Le capitaine Brandisco était au comble de la joie : il nous reçut de son mieux, nous offrit du très bon rhum, de l’excellent café, des biscuits ; il avait de tout en abondance. Il voulait absolument que j’acceptasse des petits colliers en verroteries, que les négriers ont toujours en quantité à leur bord ; car des ornements de cette valeur sont aussi reçus par l’Afrique en échange de ses enfants. Je me contentai de lui prendre un verre de Bohême, afin de ne pas le désobliger. Après nous avoir parlé de sa petite femme, de son ancienne richesse, il en vint à faire l’article.

— Tenez, nous dit-il, j’ai là deux jolis petits nègres qui feraient bien votre affaire : ils sont bons, honnêtes, bien dressés, forts et sains. Cok ! cria-t-il : aussitôt un jeune nègre de quinze à seize ans sauta dans la chambre et resta devant nous immobile. Le misérable Brandisco se mit à vanter sa marchandise, retournant de tout côté cet être humain, comme un maquignon eût pu faire d’un jeune poulain. Cet acte de barbarie rendit présents à mon esprit tous les maux de l’esclavage dont la Praya m’avait offert l’odieux tableau. Je priai M. David de me ramener.

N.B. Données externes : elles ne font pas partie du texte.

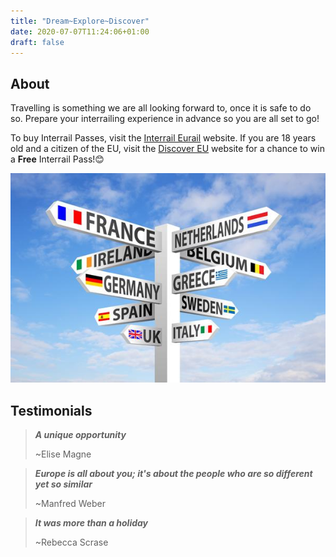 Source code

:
 ```yaml
---
title: "Dream~Explore~Discover"
date: 2020-07-07T11:24:06+01:00
draft: false
---
```

## About  

Travelling is something we are all looking forward to, once it is safe to do so. Prepare your interrailing experience in advance so you are all set to go!

To buy Interrail Passes, visit the [Interrail Eurail](https://www.interrail.eu/en/interrail-passes) website. If you are 18 years old and a citizen of the EU, visit the [Discover EU](https://www.interrail.eu/en/interrail-passes/what-is-discovereu) website for a chance to win a **Free** Interrail Pass!😊

![Destinations](discover.jpg)

## Testimonials

>***A unique opportunity***
>
>~Elise Magne

>***Europe is all about you; it's about the people who are so different yet so similar***
>
>~Manfred Weber

>***It was more than a holiday***
>
>~Rebecca Scrase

Avant de quitter son bord, M. Briet pria le capitaine Brandisco de faire venir tout son monde sur le pont, afin que je visse de quels hommes se composait son équipage. Il avait huit nègres, tous grands, forts, et qui, d’un seul coup de poing, auraient assommé leur maitre. En nous éloignant de cette chétive barque, je dis à M. David

— Ce que je ne peux m’expliquer dans cet homme, c’est ce mélange de hardiesse et de bassesse. Savez-vous qu’il lui faut du courage pour vivre à bord avec huit nègres qu’il maltraite et qui pourraient bien, si la vengeance les y portait, lui tordre le cou et le jeter à la mer.

— Oui, sans doute, il lui faut un certain courage : je conviens qu’à sa place je ne dormirais pas tranquille ; mais la cupidité est un moteur si puissant, que les hommes exposent, journellement, leur vie dans l’espoir d’acquérir de l’or.

La Praya contient environ quatre mille habitants dans la saison des pluies ; pendant juin, juillet et août, cette population diminue, à cause de l’insalubrité du climat.

Le seul commerce qu’on y fasse est la traite ; il n’y existe aucun produit pour l’exportation. Les habitants de la Praya échangent des nègres contre de la farine, du vin, de l’huile, du riz, du sucre et autres denrées, ainsi qu’objets manufacturés dont ils ont besoin. Cette population est pauvre, se nourrit très mal, et la mortalité y est très considérable, par les nombreuses maladies auxquelles les habitants sont exposés.

Enfin, après être restés dix jours à la Praya, pour réparer notre navire, nous reprîmes la mer.